Брось сердиться, Саша, Ласково взгляни! Жизнь прекрасна наша В солнечные дни!

Я засмеялся:

  — Ну, ты пока пой, а я состряпаю Грязнову задание.

  — Только быстро, Саша, нам надо успеть до обеда. Ты дай Клаве напечатать, она попросит подписать, скажем, Гречанника и отправить в МУР.

  Я уже строчил Грязнову ориентировку — определить местонахождения Морозова, рядовых Халилова и Смирнова и через пятнадцать минут доложил Меркулову о готовности.

— Заводить мотор, Константин Дмитриевич?

  — Заводить, Александр Борисович! — И когда я был уже в дверях, он окликнул меня: — Саша. Нам нужна особая осторожность. И конспирация.

  Честно говоря, я так и не понял, шутил он или говорил серьезно.

  Мы с Меркуловым сидели одни в громадной приемной военного прокурора. Вообще -то мне эта аудиенция нужна, как рыбке зонтик. Сиди и жди милостыни от главного боярина — все военнослужащие и работники оборонных предприятий охвачены юриспруденцией военной прокуратуры. По моим подсчетам, это около пятнадцати миллионов человек. Моя бы воля — я бы сейчас махнул в Шереметьево, на самолет — и в Афганистан. А там бы разобрался что к чему. Но без высочайшего повеления нельзя, заграница все-таки.

  —   Костя, как ты думаешь, сколько сейчас наших в Афганистане? Я имею в виду этот... «ограниченный контингент».

Меркулов посмотрел на меня и рассмеялся:

  — Я тебе не рекомендую употреблять это словосочетание вслух с таким явным отвращением.

  — Так ведь это бред какой-то! Чем он ограничен, этот контингент? Я каждый раз, когда вижу эту муру в газете, то чувствую, как меня хотят убедить: вообще-то афганцы это заслуживают, чтобы мы на них пять миллионов напустили, а мы — нет, мы очень ограниченно отправляем на тот свет ваших и наших...

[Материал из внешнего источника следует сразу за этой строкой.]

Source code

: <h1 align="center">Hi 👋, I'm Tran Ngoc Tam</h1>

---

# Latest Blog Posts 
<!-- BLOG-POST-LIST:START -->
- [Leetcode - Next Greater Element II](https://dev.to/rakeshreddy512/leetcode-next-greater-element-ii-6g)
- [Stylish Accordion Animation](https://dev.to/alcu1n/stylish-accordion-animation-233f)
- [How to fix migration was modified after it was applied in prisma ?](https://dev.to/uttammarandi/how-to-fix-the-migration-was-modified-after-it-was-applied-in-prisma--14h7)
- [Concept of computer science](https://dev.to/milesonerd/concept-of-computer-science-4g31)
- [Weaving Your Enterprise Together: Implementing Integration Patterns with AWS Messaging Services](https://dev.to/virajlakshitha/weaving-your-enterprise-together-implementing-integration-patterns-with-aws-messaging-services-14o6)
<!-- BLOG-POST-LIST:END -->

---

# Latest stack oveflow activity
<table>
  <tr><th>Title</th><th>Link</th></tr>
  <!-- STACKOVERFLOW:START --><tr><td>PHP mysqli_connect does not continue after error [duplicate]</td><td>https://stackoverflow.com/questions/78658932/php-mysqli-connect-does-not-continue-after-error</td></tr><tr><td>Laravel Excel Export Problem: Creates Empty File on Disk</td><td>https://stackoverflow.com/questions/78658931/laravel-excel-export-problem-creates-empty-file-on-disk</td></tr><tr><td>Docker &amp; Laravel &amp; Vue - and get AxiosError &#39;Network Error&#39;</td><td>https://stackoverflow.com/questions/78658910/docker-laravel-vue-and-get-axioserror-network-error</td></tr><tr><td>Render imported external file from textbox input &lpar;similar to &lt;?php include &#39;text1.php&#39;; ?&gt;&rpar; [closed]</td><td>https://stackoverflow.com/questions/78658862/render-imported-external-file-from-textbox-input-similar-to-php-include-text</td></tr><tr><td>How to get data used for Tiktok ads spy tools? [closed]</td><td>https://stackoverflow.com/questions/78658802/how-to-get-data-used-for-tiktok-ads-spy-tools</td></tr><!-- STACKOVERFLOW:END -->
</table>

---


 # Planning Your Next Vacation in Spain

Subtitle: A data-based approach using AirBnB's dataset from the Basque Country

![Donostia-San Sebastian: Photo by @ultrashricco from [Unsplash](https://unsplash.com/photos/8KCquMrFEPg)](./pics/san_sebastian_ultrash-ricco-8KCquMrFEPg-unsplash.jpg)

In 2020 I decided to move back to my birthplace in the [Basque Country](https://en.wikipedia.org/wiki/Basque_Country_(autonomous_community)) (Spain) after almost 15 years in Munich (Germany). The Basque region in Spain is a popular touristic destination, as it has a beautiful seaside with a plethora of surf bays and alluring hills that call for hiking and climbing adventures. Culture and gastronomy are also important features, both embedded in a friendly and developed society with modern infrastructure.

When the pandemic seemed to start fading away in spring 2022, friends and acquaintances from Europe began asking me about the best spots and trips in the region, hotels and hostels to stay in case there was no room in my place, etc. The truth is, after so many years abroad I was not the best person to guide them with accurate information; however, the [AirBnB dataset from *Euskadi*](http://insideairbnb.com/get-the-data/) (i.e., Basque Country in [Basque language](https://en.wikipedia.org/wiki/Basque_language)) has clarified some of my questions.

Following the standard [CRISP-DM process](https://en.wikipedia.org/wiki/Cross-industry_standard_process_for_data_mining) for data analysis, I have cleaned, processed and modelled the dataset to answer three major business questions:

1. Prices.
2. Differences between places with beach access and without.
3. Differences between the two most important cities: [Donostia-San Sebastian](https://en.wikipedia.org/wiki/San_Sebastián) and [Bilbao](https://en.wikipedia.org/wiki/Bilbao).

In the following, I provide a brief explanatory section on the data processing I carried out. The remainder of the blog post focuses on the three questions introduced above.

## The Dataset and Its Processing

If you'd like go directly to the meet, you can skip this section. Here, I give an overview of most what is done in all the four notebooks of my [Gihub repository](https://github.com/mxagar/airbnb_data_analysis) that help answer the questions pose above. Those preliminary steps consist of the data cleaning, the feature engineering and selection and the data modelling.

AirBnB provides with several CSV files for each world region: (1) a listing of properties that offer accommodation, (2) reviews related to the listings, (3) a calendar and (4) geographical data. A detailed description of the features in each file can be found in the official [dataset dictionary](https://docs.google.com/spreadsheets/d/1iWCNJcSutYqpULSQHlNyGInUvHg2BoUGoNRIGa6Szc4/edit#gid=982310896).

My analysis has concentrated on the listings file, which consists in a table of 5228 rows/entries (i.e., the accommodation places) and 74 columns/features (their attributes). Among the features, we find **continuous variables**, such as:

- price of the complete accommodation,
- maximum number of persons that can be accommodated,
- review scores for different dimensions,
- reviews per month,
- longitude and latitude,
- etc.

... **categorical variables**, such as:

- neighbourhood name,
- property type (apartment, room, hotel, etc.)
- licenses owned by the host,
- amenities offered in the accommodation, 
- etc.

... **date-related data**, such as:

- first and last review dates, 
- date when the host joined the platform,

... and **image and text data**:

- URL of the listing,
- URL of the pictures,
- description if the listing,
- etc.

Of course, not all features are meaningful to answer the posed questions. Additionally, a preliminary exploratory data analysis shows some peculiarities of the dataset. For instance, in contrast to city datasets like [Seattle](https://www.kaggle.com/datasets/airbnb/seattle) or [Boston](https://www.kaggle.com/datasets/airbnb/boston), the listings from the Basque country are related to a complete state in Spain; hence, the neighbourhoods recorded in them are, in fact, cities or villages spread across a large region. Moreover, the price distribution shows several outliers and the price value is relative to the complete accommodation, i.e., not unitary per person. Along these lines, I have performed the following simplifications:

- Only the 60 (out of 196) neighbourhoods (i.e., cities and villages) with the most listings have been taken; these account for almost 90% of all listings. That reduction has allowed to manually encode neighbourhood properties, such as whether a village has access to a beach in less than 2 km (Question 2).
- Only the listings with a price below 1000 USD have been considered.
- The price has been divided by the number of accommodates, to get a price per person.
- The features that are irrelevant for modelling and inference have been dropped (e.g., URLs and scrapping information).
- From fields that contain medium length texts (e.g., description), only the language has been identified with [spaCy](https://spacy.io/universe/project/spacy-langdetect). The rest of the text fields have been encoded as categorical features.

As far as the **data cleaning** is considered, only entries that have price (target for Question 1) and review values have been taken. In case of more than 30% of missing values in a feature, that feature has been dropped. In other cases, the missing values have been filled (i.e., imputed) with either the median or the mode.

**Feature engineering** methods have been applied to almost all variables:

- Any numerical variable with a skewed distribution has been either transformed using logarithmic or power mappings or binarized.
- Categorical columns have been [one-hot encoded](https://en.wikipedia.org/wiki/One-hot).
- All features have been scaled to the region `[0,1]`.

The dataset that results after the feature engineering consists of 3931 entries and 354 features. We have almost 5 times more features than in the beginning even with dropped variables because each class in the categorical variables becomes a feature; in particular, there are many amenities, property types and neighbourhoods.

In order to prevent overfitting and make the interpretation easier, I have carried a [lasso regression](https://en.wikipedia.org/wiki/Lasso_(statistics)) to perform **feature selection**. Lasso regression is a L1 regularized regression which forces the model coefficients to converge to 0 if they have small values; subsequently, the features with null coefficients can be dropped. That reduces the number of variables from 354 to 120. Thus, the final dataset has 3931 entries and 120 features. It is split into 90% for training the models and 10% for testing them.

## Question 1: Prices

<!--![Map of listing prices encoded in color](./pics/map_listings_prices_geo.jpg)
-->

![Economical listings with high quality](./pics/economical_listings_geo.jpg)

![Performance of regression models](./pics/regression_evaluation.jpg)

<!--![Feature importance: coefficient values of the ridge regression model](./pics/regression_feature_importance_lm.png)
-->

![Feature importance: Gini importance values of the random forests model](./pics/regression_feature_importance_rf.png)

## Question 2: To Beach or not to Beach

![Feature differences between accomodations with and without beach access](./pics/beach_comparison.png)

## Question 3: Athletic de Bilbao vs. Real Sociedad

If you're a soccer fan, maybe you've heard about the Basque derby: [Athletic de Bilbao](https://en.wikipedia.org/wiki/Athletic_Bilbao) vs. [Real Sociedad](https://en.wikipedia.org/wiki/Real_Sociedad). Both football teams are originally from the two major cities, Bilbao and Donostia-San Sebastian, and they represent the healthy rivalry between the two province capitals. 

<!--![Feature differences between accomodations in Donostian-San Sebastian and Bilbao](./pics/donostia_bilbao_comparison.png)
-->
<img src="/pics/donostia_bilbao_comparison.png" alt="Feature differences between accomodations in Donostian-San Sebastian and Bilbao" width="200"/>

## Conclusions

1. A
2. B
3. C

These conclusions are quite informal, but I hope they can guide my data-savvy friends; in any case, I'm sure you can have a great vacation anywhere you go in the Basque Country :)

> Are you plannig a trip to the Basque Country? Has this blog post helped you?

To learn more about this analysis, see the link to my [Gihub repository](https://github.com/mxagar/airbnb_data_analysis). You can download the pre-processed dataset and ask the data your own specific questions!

  — Именно так и обстоит дело, Саша. Именно так... да, так вот я думаю, что наших в Афганистане постоянно воюет что-то порядка двухсот тысяч. А поскольку части меняются, то сквозь мясорубку уже прошло более миллиона. И погибло не менее двадцати тысяч наших солдат. Но поскольку это, так сказать, непроверенные данные, прошу их не разглашать...

  При этих словах Меркулов задумчиво рассматривает хрустальную люстру под лепным потолком…

  Генерал - полковник Артем Григорьевич Горный выглядел не лучшим образом, желтое отечное лицо, чернота вокруг глаз. Рядом на маленьком столике — бутылки с водой, коробки и пузырьки с лекарствами.

  — Какими судьбами, дорогой? — Горный тяжело поднялся из-за стола и пошел нам навстречу.

  Это был меркуловский сюрприз номер один, он был хорошо знаком с главным военным прокурором.

  —   Прошу садиться, молодые люди, но только не курите, не переношу табачного дыма... Что-то с легкими.

Меркулов представил меня и приступил к существу дела. Горный слушал его внимательно, хотя то и дело прыскал себе в горло пульверизатором и глотал минеральную воду.

  — Ну, что ж, Константин Дмитриевич,— тяжело задышал Горный,— как говорится, услуга за услугу.

  Он нажал кнопку вызова. На пороге вырос адъютант.

— Бунина ко мне.

  Через минуту в кабинет вошел белобрысый амбал метров двух ростом, улыбка до ушей.

  — Майор юстиции Иван Алексеевич Бунин, полный тезка знаменитого русского писателя. С сегодняшнего дня поступаешь в распоряжение прокурора Москвы. Ты у нас только из отпуска, так что делами еще не зарос. Отдаю тебя пока на две недели, а там видно будет. Все ясно, Иван Алексеевич?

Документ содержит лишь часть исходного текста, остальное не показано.